Records supplied Block Start

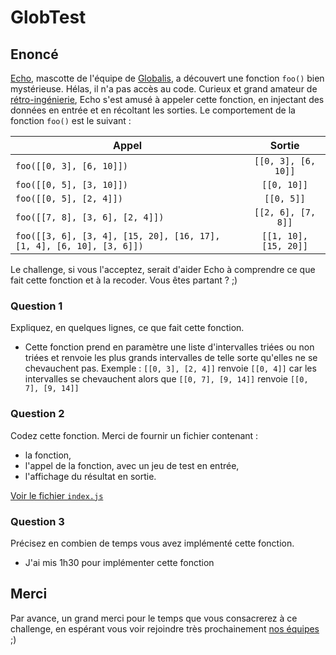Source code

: # GlobTest


## Enoncé

[Echo](https://www.instagram.com/globalisecho/?hl=fr), mascotte de l'équipe de [Globalis](https://www.globalis-ms.com/), a découvert une fonction `foo()` bien mystérieuse. Hélas, il n'a pas accès au code. Curieux et grand amateur de [rétro-ingénierie](https://fr.wikipedia.org/wiki/R%C3%A9tro-ing%C3%A9nierie), Echo s'est amusé à appeler cette fonction, en injectant des données en entrée et en récoltant les sorties. Le comportement de la fonction `foo()` est le suivant :

|  Appel     |  Sortie     |
| ---   |:-:    |
| `foo([[0, 3], [6, 10]])` | `[[0, 3], [6, 10]]` |
| `foo([[0, 5], [3, 10]])` | `[[0, 10]]` |
| `foo([[0, 5], [2, 4]])` | `[[0, 5]]` |
| `foo([[7, 8], [3, 6], [2, 4]])` | `[[2, 6], [7, 8]]` |
| `foo([[3, 6], [3, 4], [15, 20], [16, 17], [1, 4], [6, 10], [3, 6]])` | `[[1, 10], [15, 20]]` |

Le challenge, si vous l'acceptez, serait d'aider Echo à comprendre ce que fait cette fonction et à la recoder. Vous êtes partant ? ;)

### Question 1

Expliquez, en quelques lignes, ce que fait cette fonction.

- Cette fonction prend en paramètre une liste d'intervalles triées ou non triées et renvoie les plus grands intervalles de telle sorte qu'elles ne se chevauchent pas.
Exemple : `[[0, 3], [2, 4]]` renvoie `[[0, 4]]` car les intervalles se chevauchent alors que `[[0, 7], [9, 14]]` renvoie `[[0, 7], [9, 14]]`
### Question 2

Codez cette fonction.
Merci de fournir un fichier contenant :

- la fonction, 
- l'appel de la fonction, avec un jeu de test en entrée,
- l'affichage du résultat en sortie.

<ins>Voir le fichier `index.js`</ins>

### Question 3

Précisez en combien de temps vous avez implémenté cette fonction.
- J'ai mis 1h30 pour implémenter cette fonction
## Merci

Par avance, un grand merci pour le temps que vous consacrerez à ce challenge, en espérant vous voir rejoindre très prochainement [nos équipes](https://www.globalis-ms.com/jobs/) ;) 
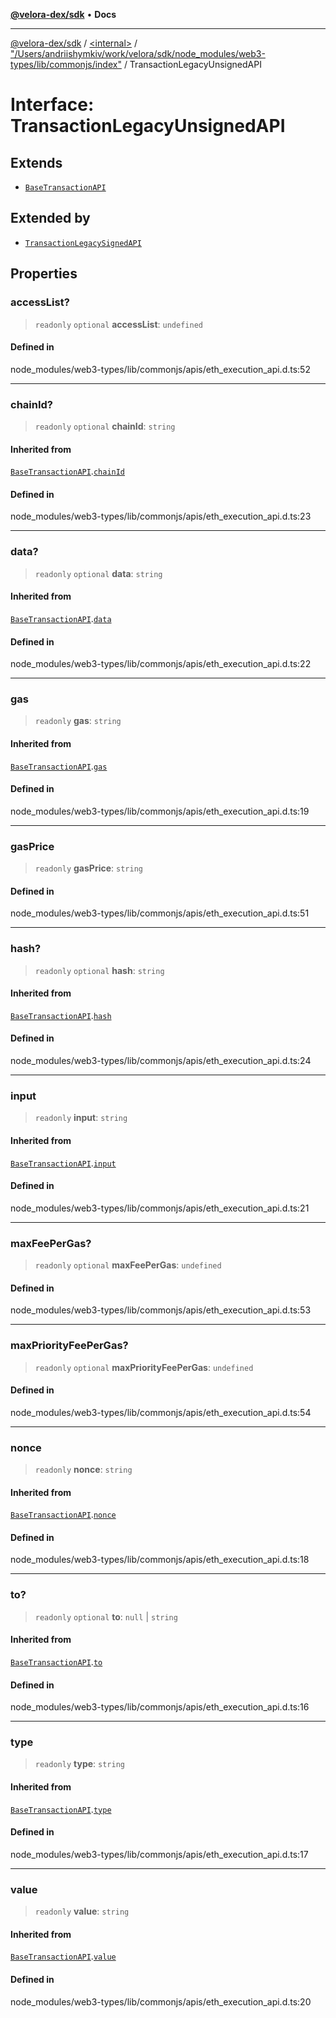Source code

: [**@velora-dex/sdk**](../../../../README.md) • **Docs**

***

[@velora-dex/sdk](../../../../globals.md) / [\<internal\>](../../../README.md) / ["/Users/andriishymkiv/work/velora/sdk/node\_modules/web3-types/lib/commonjs/index"](../README.md) / TransactionLegacyUnsignedAPI

# Interface: TransactionLegacyUnsignedAPI

## Extends

- [`BaseTransactionAPI`](BaseTransactionAPI.md)

## Extended by

- [`TransactionLegacySignedAPI`](TransactionLegacySignedAPI.md)

## Properties

### accessList?

> `readonly` `optional` **accessList**: `undefined`

#### Defined in

node\_modules/web3-types/lib/commonjs/apis/eth\_execution\_api.d.ts:52

***

### chainId?

> `readonly` `optional` **chainId**: `string`

#### Inherited from

[`BaseTransactionAPI`](BaseTransactionAPI.md).[`chainId`](BaseTransactionAPI.md#chainid)

#### Defined in

node\_modules/web3-types/lib/commonjs/apis/eth\_execution\_api.d.ts:23

***

### data?

> `readonly` `optional` **data**: `string`

#### Inherited from

[`BaseTransactionAPI`](BaseTransactionAPI.md).[`data`](BaseTransactionAPI.md#data)

#### Defined in

node\_modules/web3-types/lib/commonjs/apis/eth\_execution\_api.d.ts:22

***

### gas

> `readonly` **gas**: `string`

#### Inherited from

[`BaseTransactionAPI`](BaseTransactionAPI.md).[`gas`](BaseTransactionAPI.md#gas)

#### Defined in

node\_modules/web3-types/lib/commonjs/apis/eth\_execution\_api.d.ts:19

***

### gasPrice

> `readonly` **gasPrice**: `string`

#### Defined in

node\_modules/web3-types/lib/commonjs/apis/eth\_execution\_api.d.ts:51

***

### hash?

> `readonly` `optional` **hash**: `string`

#### Inherited from

[`BaseTransactionAPI`](BaseTransactionAPI.md).[`hash`](BaseTransactionAPI.md#hash)

#### Defined in

node\_modules/web3-types/lib/commonjs/apis/eth\_execution\_api.d.ts:24

***

### input

> `readonly` **input**: `string`

#### Inherited from

[`BaseTransactionAPI`](BaseTransactionAPI.md).[`input`](BaseTransactionAPI.md#input)

#### Defined in

node\_modules/web3-types/lib/commonjs/apis/eth\_execution\_api.d.ts:21

***

### maxFeePerGas?

> `readonly` `optional` **maxFeePerGas**: `undefined`

#### Defined in

node\_modules/web3-types/lib/commonjs/apis/eth\_execution\_api.d.ts:53

***

### maxPriorityFeePerGas?

> `readonly` `optional` **maxPriorityFeePerGas**: `undefined`

#### Defined in

node\_modules/web3-types/lib/commonjs/apis/eth\_execution\_api.d.ts:54

***

### nonce

> `readonly` **nonce**: `string`

#### Inherited from

[`BaseTransactionAPI`](BaseTransactionAPI.md).[`nonce`](BaseTransactionAPI.md#nonce)

#### Defined in

node\_modules/web3-types/lib/commonjs/apis/eth\_execution\_api.d.ts:18

***

### to?

> `readonly` `optional` **to**: `null` \| `string`

#### Inherited from

[`BaseTransactionAPI`](BaseTransactionAPI.md).[`to`](BaseTransactionAPI.md#to)

#### Defined in

node\_modules/web3-types/lib/commonjs/apis/eth\_execution\_api.d.ts:16

***

### type

> `readonly` **type**: `string`

#### Inherited from

[`BaseTransactionAPI`](BaseTransactionAPI.md).[`type`](BaseTransactionAPI.md#type)

#### Defined in

node\_modules/web3-types/lib/commonjs/apis/eth\_execution\_api.d.ts:17

***

### value

> `readonly` **value**: `string`

#### Inherited from

[`BaseTransactionAPI`](BaseTransactionAPI.md).[`value`](BaseTransactionAPI.md#value)

#### Defined in

node\_modules/web3-types/lib/commonjs/apis/eth\_execution\_api.d.ts:20
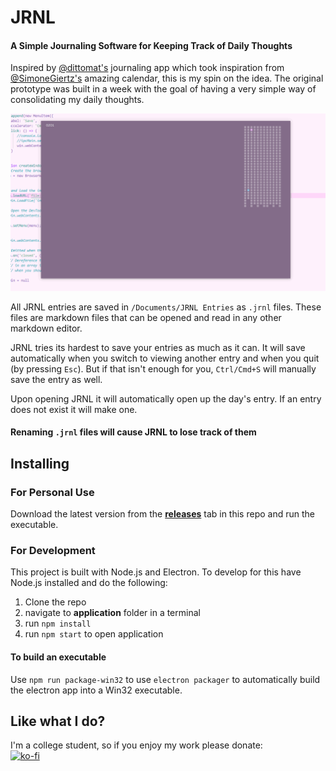 # JRNL
#### A Simple Journaling Software for Keeping Track of Daily Thoughts

Inspired by [@dittomat's](https://twitter.com/dittomat) journaling app which took inspiration from
[@SimoneGiertz's](https://twitter.com/simonegiertz?lang=en) amazing calendar, this is my spin on the idea. The original prototype was built
in a week with the goal of having a very simple way of consolidating my daily thoughts.   
  
![Early Gif](/Ver1.gif)  

All JRNL entries are saved in `/Documents/JRNL Entries` as `.jrnl` files. These files are markdown files that can be opened and read
in any other markdown editor.  
  
JRNL tries its hardest to save your entries as much as it can. It will save automatically when you switch to viewing another entry 
and when you quit (by pressing `Esc`). But if that isn't enough for you, `Ctrl/Cmd+S` will manually save the entry as well.  
  
Upon opening JRNL it will automatically open up the day's entry. If an entry does not exist it will make one.  
  
#### Renaming `.jrnl` files will cause JRNL to lose track of them

## Installing
### For Personal Use  
Download the latest version from the [**releases**](https://github.com/Blarfnip/JRNL/releases/stable) tab in this repo and run the executable.

### For Development
This project is built with Node.js and Electron. To develop for this have Node.js installed and do the following:
1. Clone the repo  
2. navigate to **application** folder in a terminal  
3. run `npm install`  
4. run `npm start` to open application  

#### To build an executable
Use `npm run package-win32` to use `electron packager` to automatically build the electron app into a Win32 executable.  

## Like what I do?
I'm a college student, so if you enjoy my work please donate:  
[![ko-fi](https://www.ko-fi.com/img/githubbutton_sm.svg)](https://ko-fi.com/T6T1TDCS)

Records supplied Block End

Instructions to follow: Copy the records exactly, leaving out every picture.

Result:
Source code

: # GlobTest


## Enoncé

[Echo](https://www.instagram.com/globalisecho/?hl=fr), mascotte de l'équipe de [Globalis](https://www.globalis-ms.com/), a découvert une fonction `foo()` bien mystérieuse. Hélas, il n'a pas accès au code. Curieux et grand amateur de [rétro-ingénierie](https://fr.wikipedia.org/wiki/R%C3%A9tro-ing%C3%A9nierie), Echo s'est amusé à appeler cette fonction, en injectant des données en entrée et en récoltant les sorties. Le comportement de la fonction `foo()` est le suivant :

|  Appel     |  Sortie     |
| ---   |:-:    |
| `foo([[0, 3], [6, 10]])` | `[[0, 3], [6, 10]]` |
| `foo([[0, 5], [3, 10]])` | `[[0, 10]]` |
| `foo([[0, 5], [2, 4]])` | `[[0, 5]]` |
| `foo([[7, 8], [3, 6], [2, 4]])` | `[[2, 6], [7, 8]]` |
| `foo([[3, 6], [3, 4], [15, 20], [16, 17], [1, 4], [6, 10], [3, 6]])` | `[[1, 10], [15, 20]]` |

Le challenge, si vous l'acceptez, serait d'aider Echo à comprendre ce que fait cette fonction et à la recoder. Vous êtes partant ? ;)

### Question 1

Expliquez, en quelques lignes, ce que fait cette fonction.

- Cette fonction prend en paramètre une liste d'intervalles triées ou non triées et renvoie les plus grands intervalles de telle sorte qu'elles ne se chevauchent pas.
Exemple : `[[0, 3], [2, 4]]` renvoie `[[0, 4]]` car les intervalles se chevauchent alors que `[[0, 7], [9, 14]]` renvoie `[[0, 7], [9, 14]]`
### Question 2

Codez cette fonction.
Merci de fournir un fichier contenant :

- la fonction, 
- l'appel de la fonction, avec un jeu de test en entrée,
- l'affichage du résultat en sortie.

<ins>Voir le fichier `index.js`</ins>

### Question 3

Précisez en combien de temps vous avez implémenté cette fonction.
- J'ai mis 1h30 pour implémenter cette fonction
## Merci

Par avance, un grand merci pour le temps que vous consacrerez à ce challenge, en espérant vous voir rejoindre très prochainement [nos équipes](https://www.globalis-ms.com/jobs/) ;) 
Source code

: [**@velora-dex/sdk**](../../../../README.md) • **Docs**

***

[@velora-dex/sdk](../../../../globals.md) / [\<internal\>](../../../README.md) / ["/Users/andriishymkiv/work/velora/sdk/node\_modules/web3-types/lib/commonjs/index"](../README.md) / TransactionLegacyUnsignedAPI

# Interface: TransactionLegacyUnsignedAPI

## Extends

- [`BaseTransactionAPI`](BaseTransactionAPI.md)

## Extended by

- [`TransactionLegacySignedAPI`](TransactionLegacySignedAPI.md)

## Properties

### accessList?

> `readonly` `optional` **accessList**: `undefined`

#### Defined in

node\_modules/web3-types/lib/commonjs/apis/eth\_execution\_api.d.ts:52

***

### chainId?

> `readonly` `optional` **chainId**: `string`

#### Inherited from

[`BaseTransactionAPI`](BaseTransactionAPI.md).[`chainId`](BaseTransactionAPI.md#chainid)

#### Defined in

node\_modules/web3-types/lib/commonjs/apis/eth\_execution\_api.d.ts:23

***

### data?

> `readonly` `optional` **data**: `string`

#### Inherited from

[`BaseTransactionAPI`](BaseTransactionAPI.md).[`data`](BaseTransactionAPI.md#data)

#### Defined in

node\_modules/web3-types/lib/commonjs/apis/eth\_execution\_api.d.ts:22

***

### gas

> `readonly` **gas**: `string`

#### Inherited from

[`BaseTransactionAPI`](BaseTransactionAPI.md).[`gas`](BaseTransactionAPI.md#gas)

#### Defined in

node\_modules/web3-types/lib/commonjs/apis/eth\_execution\_api.d.ts:19

***

### gasPrice

> `readonly` **gasPrice**: `string`

#### Defined in

node\_modules/web3-types/lib/commonjs/apis/eth\_execution\_api.d.ts:51

***

### hash?

> `readonly` `optional` **hash**: `string`

#### Inherited from

[`BaseTransactionAPI`](BaseTransactionAPI.md).[`hash`](BaseTransactionAPI.md#hash)

#### Defined in

node\_modules/web3-types/lib/commonjs/apis/eth\_execution\_api.d.ts:24

***

### input

> `readonly` **input**: `string`

#### Inherited from

[`BaseTransactionAPI`](BaseTransactionAPI.md).[`input`](BaseTransactionAPI.md#input)

#### Defined in

node\_modules/web3-types/lib/commonjs/apis/eth\_execution\_api.d.ts:21

***

### maxFeePerGas?

> `readonly` `optional` **maxFeePerGas**: `undefined`

#### Defined in

node\_modules/web3-types/lib/commonjs/apis/eth\_execution\_api.d.ts:53

***

### maxPriorityFeePerGas?

> `readonly` `optional` **maxPriorityFeePerGas**: `undefined`

#### Defined in

node\_modules/web3-types/lib/commonjs/apis/eth\_execution\_api.d.ts:54

***

### nonce

> `readonly` **nonce**: `string`

#### Inherited from

[`BaseTransactionAPI`](BaseTransactionAPI.md).[`nonce`](BaseTransactionAPI.md#nonce)

#### Defined in

node\_modules/web3-types/lib/commonjs/apis/eth\_execution\_api.d.ts:18

***

### to?

> `readonly` `optional` **to**: `null` \| `string`

#### Inherited from

[`BaseTransactionAPI`](BaseTransactionAPI.md).[`to`](BaseTransactionAPI.md#to)

#### Defined in

node\_modules/web3-types/lib/commonjs/apis/eth\_execution\_api.d.ts:16

***

### type

> `readonly` **type**: `string`

#### Inherited from

[`BaseTransactionAPI`](BaseTransactionAPI.md).[`type`](BaseTransactionAPI.md#type)

#### Defined in

node\_modules/web3-types/lib/commonjs/apis/eth\_execution\_api.d.ts:17

***

### value

> `readonly` **value**: `string`

#### Inherited from

[`BaseTransactionAPI`](BaseTransactionAPI.md).[`value`](BaseTransactionAPI.md#value)

#### Defined in

node\_modules/web3-types/lib/commonjs/apis/eth\_execution\_api.d.ts:20
 # JRNL
#### A Simple Journaling Software for Keeping Track of Daily Thoughts

Inspired by [@dittomat's](https://twitter.com/dittomat) journaling app which took inspiration from
[@SimoneGiertz's](https://twitter.com/simonegiertz?lang=en) amazing calendar, this is my spin on the idea. The original prototype was built
in a week with the goal of having a very simple way of consolidating my daily thoughts.   
  
![Early Gif](/Ver1.gif)  

All JRNL entries are saved in `/Documents/JRNL Entries` as `.jrnl` files. These files are markdown files that can be opened and read
in any other markdown editor.  
  
JRNL tries its hardest to save your entries as much as it can. It will save automatically when you switch to viewing another entry 
and when you quit (by pressing `Esc`). But if that isn't enough for you, `Ctrl/Cmd+S` will manually save the entry as well.  
  
Upon opening JRNL it will automatically open up the day's entry. If an entry does not exist it will make one.  
  
#### Renaming `.jrnl` files will cause JRNL to lose track of them

## Installing
### For Personal Use  
Download the latest version from the [**releases**](https://github.com/Blarfnip/JRNL/releases/stable) tab in this repo and run the executable.

### For Development
This project is built with Node.js and Electron. To develop for this have Node.js installed and do the following:
1. Clone the repo  
2. navigate to **application** folder in a terminal  
3. run `npm install`  
4. run `npm start` to open application  

#### To build an executable
Use `npm run package-win32` to use `electron packager` to automatically build the electron app into a Win32 executable.  

## Like what I do?
I'm a college student, so if you enjoy my work please donate:  
[![ko-fi](https://www.ko-fi.com/img/githubbutton_sm.svg)](https://ko-fi.com/T6T1TDCS)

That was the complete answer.